Hacker News new | ask | show | jobs
by bmitc 1173 days ago
> What I’m afraid of is that he and Ilya are not as good and smart as they paint themselves.

This describes almost any venture capitalist or high-profile startup founders, as far as I can tell. Most don't realize their either privileged path or lucky path or both had more to do with it than their smarts.

I really like James Simons as he mostly attributes his success to luck and being able to hire and organize smart people and give them the tools they need to work. He basically describes it as luck and taste, despite his actual smarts and his enormous impact on the world.

3 comments

I don’t know everything about him but from what I do know, I would put Bezos in the “not just luck” very lonely camp. I think his Day 1 work and iterate every day idea is just that powerful and real and he really did it instead of talking about it. Even though he says he won several lotteries to get where he is, I’m not so sure.
> I really like James Simons as he mostly attributes his success to luck and being able to hire and organize smart people and give them the tools they need to work. He basically describes it as luck and taste, despite his actual smarts and his enormous impact on the world.

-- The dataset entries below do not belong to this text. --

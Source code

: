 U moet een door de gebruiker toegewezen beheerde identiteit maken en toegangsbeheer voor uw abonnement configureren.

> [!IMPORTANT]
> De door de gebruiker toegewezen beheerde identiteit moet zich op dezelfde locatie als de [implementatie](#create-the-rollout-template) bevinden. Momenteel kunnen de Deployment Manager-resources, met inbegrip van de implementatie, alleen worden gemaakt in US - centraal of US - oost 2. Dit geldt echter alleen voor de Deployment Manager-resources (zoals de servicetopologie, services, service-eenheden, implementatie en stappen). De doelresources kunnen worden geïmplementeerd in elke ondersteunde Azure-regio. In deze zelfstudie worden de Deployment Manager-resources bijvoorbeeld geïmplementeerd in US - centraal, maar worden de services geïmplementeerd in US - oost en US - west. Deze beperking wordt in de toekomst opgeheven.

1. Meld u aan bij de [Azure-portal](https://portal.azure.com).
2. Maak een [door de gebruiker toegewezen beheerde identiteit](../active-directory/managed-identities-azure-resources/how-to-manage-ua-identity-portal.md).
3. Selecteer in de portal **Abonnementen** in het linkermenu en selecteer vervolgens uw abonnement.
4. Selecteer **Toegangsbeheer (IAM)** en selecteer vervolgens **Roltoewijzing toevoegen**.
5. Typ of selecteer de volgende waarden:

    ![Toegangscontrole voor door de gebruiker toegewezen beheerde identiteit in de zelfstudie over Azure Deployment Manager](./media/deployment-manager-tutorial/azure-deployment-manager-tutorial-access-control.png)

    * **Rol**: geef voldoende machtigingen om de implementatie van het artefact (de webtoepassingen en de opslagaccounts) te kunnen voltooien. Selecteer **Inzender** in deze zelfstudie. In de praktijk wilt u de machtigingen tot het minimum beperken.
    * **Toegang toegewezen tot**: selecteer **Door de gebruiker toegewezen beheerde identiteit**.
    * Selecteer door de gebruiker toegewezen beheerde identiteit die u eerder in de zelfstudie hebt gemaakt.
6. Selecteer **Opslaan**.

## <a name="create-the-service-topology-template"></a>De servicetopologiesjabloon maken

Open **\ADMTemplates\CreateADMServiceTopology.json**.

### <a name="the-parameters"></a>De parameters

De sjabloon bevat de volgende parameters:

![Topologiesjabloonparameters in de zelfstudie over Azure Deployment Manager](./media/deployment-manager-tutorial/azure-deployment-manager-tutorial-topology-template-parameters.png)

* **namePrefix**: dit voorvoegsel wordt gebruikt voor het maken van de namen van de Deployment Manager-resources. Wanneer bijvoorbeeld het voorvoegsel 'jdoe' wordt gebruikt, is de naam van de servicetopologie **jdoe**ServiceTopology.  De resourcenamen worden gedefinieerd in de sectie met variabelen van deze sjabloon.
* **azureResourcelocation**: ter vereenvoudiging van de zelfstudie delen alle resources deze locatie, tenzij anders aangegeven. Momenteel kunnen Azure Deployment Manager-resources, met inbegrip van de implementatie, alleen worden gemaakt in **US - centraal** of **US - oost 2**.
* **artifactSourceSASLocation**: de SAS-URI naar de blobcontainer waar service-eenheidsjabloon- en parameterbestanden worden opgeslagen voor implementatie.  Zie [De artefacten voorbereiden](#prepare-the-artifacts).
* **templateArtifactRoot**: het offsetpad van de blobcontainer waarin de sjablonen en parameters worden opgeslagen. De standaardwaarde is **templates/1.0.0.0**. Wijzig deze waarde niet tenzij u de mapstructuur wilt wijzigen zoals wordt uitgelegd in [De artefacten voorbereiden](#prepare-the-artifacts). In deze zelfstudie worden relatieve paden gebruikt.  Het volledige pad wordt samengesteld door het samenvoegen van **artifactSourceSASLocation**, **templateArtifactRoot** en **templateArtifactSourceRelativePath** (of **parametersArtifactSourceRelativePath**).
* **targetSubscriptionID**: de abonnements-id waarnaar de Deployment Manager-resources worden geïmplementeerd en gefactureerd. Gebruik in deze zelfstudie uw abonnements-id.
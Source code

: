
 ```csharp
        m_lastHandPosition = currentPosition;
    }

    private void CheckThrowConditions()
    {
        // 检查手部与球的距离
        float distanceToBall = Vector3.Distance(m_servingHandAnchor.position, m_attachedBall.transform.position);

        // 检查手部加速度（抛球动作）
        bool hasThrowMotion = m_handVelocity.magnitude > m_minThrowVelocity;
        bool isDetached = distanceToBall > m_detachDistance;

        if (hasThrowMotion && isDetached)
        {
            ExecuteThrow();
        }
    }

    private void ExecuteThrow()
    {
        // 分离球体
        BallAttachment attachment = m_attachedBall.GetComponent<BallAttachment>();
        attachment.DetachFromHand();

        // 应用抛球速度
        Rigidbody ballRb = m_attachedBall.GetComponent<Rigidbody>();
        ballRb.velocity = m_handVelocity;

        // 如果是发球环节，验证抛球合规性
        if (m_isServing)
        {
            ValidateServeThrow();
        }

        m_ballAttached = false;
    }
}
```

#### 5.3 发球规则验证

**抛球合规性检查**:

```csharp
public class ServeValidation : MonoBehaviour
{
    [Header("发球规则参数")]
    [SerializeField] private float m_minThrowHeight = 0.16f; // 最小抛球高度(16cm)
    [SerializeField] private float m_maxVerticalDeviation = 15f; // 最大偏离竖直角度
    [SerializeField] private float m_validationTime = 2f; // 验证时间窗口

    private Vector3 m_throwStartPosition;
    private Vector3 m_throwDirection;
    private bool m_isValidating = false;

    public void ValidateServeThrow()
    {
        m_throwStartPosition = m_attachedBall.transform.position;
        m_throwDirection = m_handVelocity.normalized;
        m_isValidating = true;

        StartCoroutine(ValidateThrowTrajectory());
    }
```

Plenty of really smart people don't end up having a big impact on the world, and it's possible to make a difference without being an outlier in terms of intelligence. Everyone who has made an impact has benefited to some degree by circumstances beyond their control though, so even if someone is genuinely smarter than anyone else, it's a fallacy for them to assume that it was the determining factor in their success and a guarantee of future success.

... and Simons would maybe be the most justified in overlooking luck, but he's smart enough to realize how random the world is. Peter Norvig also emphasizes the role of luck in his life. It's honestly a very good test of self-awareness and empathy, though there's def some negative selection against those traits in sv.